Bacterial adherence to mucins may be important in tracheobronchial infections in cystic fibrosis. Sublethal concentrations of antibiotics reduce bacterial adherence to epithelial cells and mucins. This reduction in adherence may be a component of antimicrobial effects in infections at anatomical sites where bactericidal concentrations of antibiotics are difficult to achieve. We therefore tested the effects of sublethal concentrations of an aminoglycoside, tobramycin, and a beta-lactam antibiotic, ceftazidime, on the adherence of Pseudomonas aeruginosa to tracheobronchial mucin, since mucus secretions are often colonized by P. aeruginosa in cystic fibrosis. Adherence of the mucoid strains tested was inhibited by ceftazidime, but not by tobramycin. This effect of ceftazidime may partially explain its efficacy in patients with cystic fibrosis despite variables achieved in sputum.

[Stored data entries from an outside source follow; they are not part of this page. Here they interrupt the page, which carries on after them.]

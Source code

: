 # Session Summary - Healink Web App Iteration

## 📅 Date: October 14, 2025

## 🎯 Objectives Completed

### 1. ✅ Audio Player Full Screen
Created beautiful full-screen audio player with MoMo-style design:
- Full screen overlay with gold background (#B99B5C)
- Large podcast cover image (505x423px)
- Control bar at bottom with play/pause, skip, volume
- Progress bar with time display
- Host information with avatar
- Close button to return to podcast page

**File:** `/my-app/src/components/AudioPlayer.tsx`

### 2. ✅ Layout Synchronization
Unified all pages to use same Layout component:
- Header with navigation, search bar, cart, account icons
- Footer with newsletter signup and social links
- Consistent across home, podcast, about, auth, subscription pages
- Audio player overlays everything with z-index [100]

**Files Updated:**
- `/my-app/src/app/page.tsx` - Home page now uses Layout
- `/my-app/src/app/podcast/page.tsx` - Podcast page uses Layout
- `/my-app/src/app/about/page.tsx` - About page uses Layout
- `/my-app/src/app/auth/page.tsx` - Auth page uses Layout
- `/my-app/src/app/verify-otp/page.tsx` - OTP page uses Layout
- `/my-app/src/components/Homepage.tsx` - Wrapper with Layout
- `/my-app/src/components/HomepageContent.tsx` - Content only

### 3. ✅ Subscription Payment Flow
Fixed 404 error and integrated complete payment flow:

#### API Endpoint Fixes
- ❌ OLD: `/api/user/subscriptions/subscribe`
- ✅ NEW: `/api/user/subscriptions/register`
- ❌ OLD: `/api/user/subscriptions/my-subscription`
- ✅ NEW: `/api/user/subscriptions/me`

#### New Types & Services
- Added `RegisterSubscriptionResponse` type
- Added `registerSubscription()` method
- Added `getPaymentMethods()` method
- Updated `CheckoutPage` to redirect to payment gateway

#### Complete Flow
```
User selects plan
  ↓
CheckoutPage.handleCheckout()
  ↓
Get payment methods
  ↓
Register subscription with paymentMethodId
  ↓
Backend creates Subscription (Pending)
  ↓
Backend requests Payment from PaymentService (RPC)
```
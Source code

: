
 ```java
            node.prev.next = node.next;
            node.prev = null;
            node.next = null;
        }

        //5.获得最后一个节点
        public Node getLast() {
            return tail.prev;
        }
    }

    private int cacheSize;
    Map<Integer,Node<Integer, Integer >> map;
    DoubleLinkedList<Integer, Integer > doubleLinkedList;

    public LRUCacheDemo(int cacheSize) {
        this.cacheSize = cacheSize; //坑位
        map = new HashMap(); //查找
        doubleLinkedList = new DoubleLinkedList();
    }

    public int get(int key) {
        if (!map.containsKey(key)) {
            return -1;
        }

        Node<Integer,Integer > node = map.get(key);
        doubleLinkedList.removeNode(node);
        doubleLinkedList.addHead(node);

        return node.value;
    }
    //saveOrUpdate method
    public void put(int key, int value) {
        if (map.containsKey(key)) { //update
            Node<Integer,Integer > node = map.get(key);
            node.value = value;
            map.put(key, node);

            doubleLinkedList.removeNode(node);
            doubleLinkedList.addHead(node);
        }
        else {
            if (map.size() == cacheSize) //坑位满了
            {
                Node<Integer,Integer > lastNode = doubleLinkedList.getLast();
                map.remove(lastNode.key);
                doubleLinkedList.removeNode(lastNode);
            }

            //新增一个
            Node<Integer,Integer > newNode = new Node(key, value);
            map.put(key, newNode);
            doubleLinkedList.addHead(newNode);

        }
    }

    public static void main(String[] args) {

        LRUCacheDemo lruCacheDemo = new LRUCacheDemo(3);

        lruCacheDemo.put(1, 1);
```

Pseudomonas aeruginosa is a frequent respiratory tract colonizer in diseases in which mucociliary clearance is defective. The most striking of these is cystic fibrosis. The reasons for this organism's ability to colonize the respiratory tract and to persist there are not fully understood. Earlier studies showed that P. aeruginosa adheres preferentially to tracheobronchial mucin when compared with enterobacteria. We reasoned that if adherence to respiratory mucin protected P. aeruginosa from opsonophagocytic killing, then the ability of this organism to chronically colonize the respiratory tract could be partially explained. Using an opsonophagocytic killing assay with human polymorphonuclear leukocytes, we found that respiratory mucin protected six strains of P. aeruginosa from opsonophagocytic killing but did not protect poorly adhering strains of Escherichia coli, Staphylococcus aureus, or group B streptococci. Incubating P. aeruginosa with the mucin prior to addition to the opsonic assay inhibited phagocytic killing, whereas incubation of polymorphonuclear leukocytes with mucin did not, suggesting that inhibition was not due to an effect of mucin on leukocytes per se but was a consequence of bacterial adherence to mucin. Further studies indicated no decrease in the binding of either antibody or complement component C3 to the bacterial surface in the presence of mucin. This suggests that phagocytic inhibition may be due to a defect in uptake or destruction of mucin-coated bacteria by the leukocytes. Thus, the adherence of P. aeruginosa to respiratory mucin potentially contributes to its persistence in the respiratory tract by interfering with host immune responses.